Je dois embarquer à 13 H sur le « Santarem », je me présente un peu plus tôt et je demande où je dois embarquer, le port est un tel imbroglio… Le vendeur à qui je m’adresse appelle une autre personne et me demande de la suivre. Nous marchons 5 bonnes minutes et il me fait monter dans une pirogue à moteur. Celle-ci m’emmène au ferry par le côté donnant sur le fleuve et le conducteur me demande 10 R$. Sur l’instant, je pense qu’étant donné le nombre de bateaux, le mien n’a pas eu de place à quai… Mais très vite je me rends compte qu’il n’en est rien, les vendeurs se passent les clients pour faire travailler leurs copains, le ferry est bien amarré à quai et j’aurai pu accéder en 2 minutes et monter à bord par la « passerelle », en fait une simple planche jetée sur le bordé. Le départ est prévu à 15 H, mais le temps passe et nous ne bougeons pas, 16 H, 17 H… Il est quasiment 18 H lorsque le ferry s’ébranle, le soleil descend bas sur l’horizon. Nous passons devant le port de commerce, nous croisons de nombreux bateaux de fort tonnage, des cargos comme des tankers ou des pousseurs de barges. J’en suis assez surpris, nous sommes très loin de la mer, je ne pensais pas que des bateaux de fort tonnage puissent remonter jusqu’ici et en fait, ils remontent encore plus loin, jusqu’où ? Je ne sais pas, Porto Velho peut être, à huit ou 10 jours de navigation... 
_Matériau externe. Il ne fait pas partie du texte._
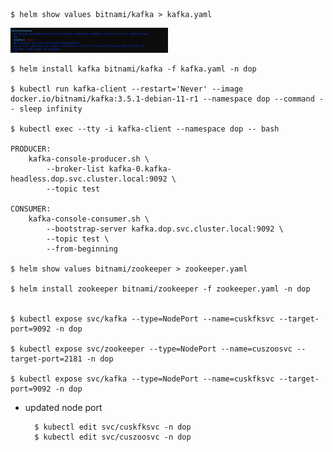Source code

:     $ helm show values bitnami/kafka > kafka.yaml

<img src="kafka/kfk1.png"  width="50%" height="20%">


    $ helm install kafka bitnami/kafka -f kafka.yaml -n dop
    
    $ kubectl run kafka-client --restart='Never' --image docker.io/bitnami/kafka:3.5.1-debian-11-r1 --namespace dop --command -- sleep infinity
    
    $ kubectl exec --tty -i kafka-client --namespace dop -- bash

    PRODUCER:
        kafka-console-producer.sh \
            --broker-list kafka-0.kafka-headless.dop.svc.cluster.local:9092 \
            --topic test

    CONSUMER:
        kafka-console-consumer.sh \
            --bootstrap-server kafka.dop.svc.cluster.local:9092 \
            --topic test \
            --from-beginning

    $ helm show values bitnami/zookeeper > zookeeper.yaml
    
    $ helm install zookeeper bitnami/zookeeper -f zookeeper.yaml -n dop


    $ kubectl expose svc/kafka --type=NodePort --name=cuskfksvc --target-port=9092 -n dop

    $ kubectl expose svc/zookeeper --type=NodePort --name=cuszoosvc --target-port=2181 -n dop

    $ kubectl expose svc/kafka --type=NodePort --name=cuskfksvc --target-port=9092 -n dop

* updated node port

        $ kubectl edit svc/cuskfksvc -n dop
        $ kubectl edit svc/cuszoosvc -n dop


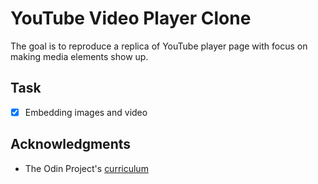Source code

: # YouTube Video Player Clone
The goal is to reproduce a replica of YouTube player page with focus on making media elements show up.

## Task
- [x] Embedding images and video

## Acknowledgments
* The Odin Project's [curriculum](https://www.theodinproject.com/lessons/embedding-images-and-video)
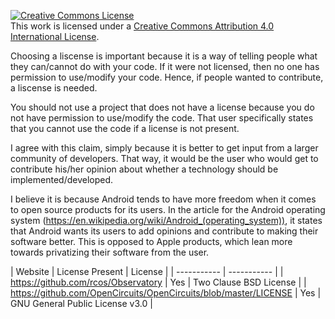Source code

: 
<a rel="license" href="http://creativecommons.org/licenses/by/4.0/"><img alt="Creative Commons License" style="border-width:0" src="https://i.creativecommons.org/l/by/4.0/88x31.png" /></a><br />This work is licensed under a <a rel="license" href="http://creativecommons.org/licenses/by/4.0/">Creative Commons Attribution 4.0 International License</a>.


Choosing a liscense is important because it is a way of telling people what they can/cannot do with your code. If it were not licensed, then no one has permission to use/modify your code. Hence, if people wanted to contribute, a liscense is needed.


You should not use a project that does not have a license because you do not have permission to use/modify the code. That user specifically states that you cannot use the code if a license is not present.


I agree with this claim, simply because it is better to get input from a larger community of developers. That way, it would be the user who would get to contribute his/her opinion about whether a technology should be implemented/developed.


I believe it is because Android tends to have more freedom when it comes to open source products for its users. In the article for the Android operating system (https://en.wikipedia.org/wiki/Android_(operating_system)), it states that Android wants its users to add opinions and contribute to making their software better. This is opposed to Apple products, which lean more towards privatizing their software from the user.


| Website     | License Present | License |
| ----------- | ----------- |
| https://github.com/rcos/Observatory      | Yes       | Two Clause BSD License |
| https://github.com/OpenCircuits/OpenCircuits/blob/master/LICENSE   | Yes        | GNU General Public License v3.0 |

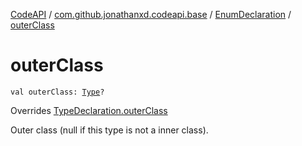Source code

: [CodeAPI](../../index.md) / [com.github.jonathanxd.codeapi.base](../index.md) / [EnumDeclaration](index.md) / [outerClass](.)

# outerClass

`val outerClass: `[`Type`](http://docs.oracle.com/javase/6/docs/api/java/lang/reflect/Type.html)`?`

Overrides [TypeDeclaration.outerClass](../-type-declaration/outer-class.md)

Outer class (null if this type is not a inner class).

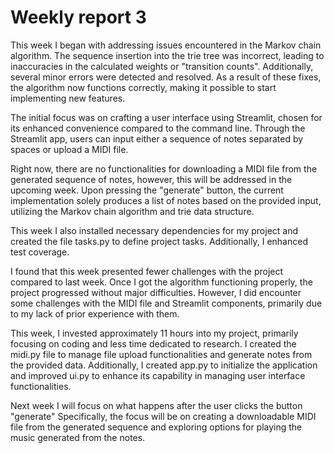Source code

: # Weekly report 3

This week I began with addressing issues encountered in the Markov chain algorithm. The sequence insertion into the trie tree was incorrect, leading to inaccuracies in the calculated weights or "transition counts". Additionally, several minor errors were detected and resolved. As a result of these fixes, the algorithm now functions correctly, making it possible to start implementing new features.

The initial focus was on crafting a user interface using Streamlit, chosen for its enhanced convenience compared to the command line. Through the Streamlit app, users can input either a sequence of notes separated by spaces or upload a MIDI file. 

Right now, there are no functionalities for downloading a MIDI file from the generated sequence of notes, however, this will be addressed in the upcoming week. Upon pressing the "generate" button, the current implementation solely produces a list of notes based on the provided input, utilizing the Markov chain algorithm and trie data structure.

This week I also installed necessary dependencies for my project and created the file tasks.py to define project tasks. Additionally, I enhanced test coverage.

I found that this week presented fewer challenges with the project compared to last week. Once I got the algorithm functioning properly, the project progressed without major difficulties. However, I did encounter some challenges with the MIDI file and Streamlit components, primarily due to my lack of prior experience with them.

This week, I invested approximately 11 hours into my project, primarily focusing on coding and less time dedicated to research. I created the midi.py file to manage file upload functionalities and generate notes from the provided data. Additionally, I created app.py to initialize the application and improved ui.py to enhance its capability in managing user interface functionalities.

Next week I will focus on what happens after the user clicks the button "generate" Specifically, the focus will be on creating a downloadable MIDI file from the generated sequence and exploring options for playing the music generated from the notes.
Le soleil plonge lentement dans le fleuve tandis que nous croisons d’autres navires sans problème, étant donné la grande largeur des flots. Je tire quelques clichés de ce spectacle fabuleux pour essayer de fixer ces instants privilégiés.

La nuit arrive, elle est agrémentée par le ballet des embarcations de toutes tailles qui arborent fièrement leurs feux tricolores : rouge, vert et blanc pour nous indiquer leur position et leur direction.  

La nuit s’écoule aussi calmement que l’eau du fleuve et le lendemain matin nous faisons une escale à Parintins, une petite ville du bord de l’eau.  De nombreuses personnes attendent sur le quai, des parents et amis des voyageurs qui descendent là, les marchands de toutes sortes, de repas, de boissons, de productions locales… Du fret est déchargé, un autre est embarqué cela dure plus d’une heure. Enfin l’agitation du quai cesse et nous reprenons notre navigation sur le fleuve.

Cette seconde étape passe vite, agrémentée par le mouvement des voyageurs et le fabuleux panorama se déroulant sous nos yeux

 Il est 4 H 30 lorsque nous touchons le quai de Santarem, constitué d’une vieille barge hors d’usage pour la navigation.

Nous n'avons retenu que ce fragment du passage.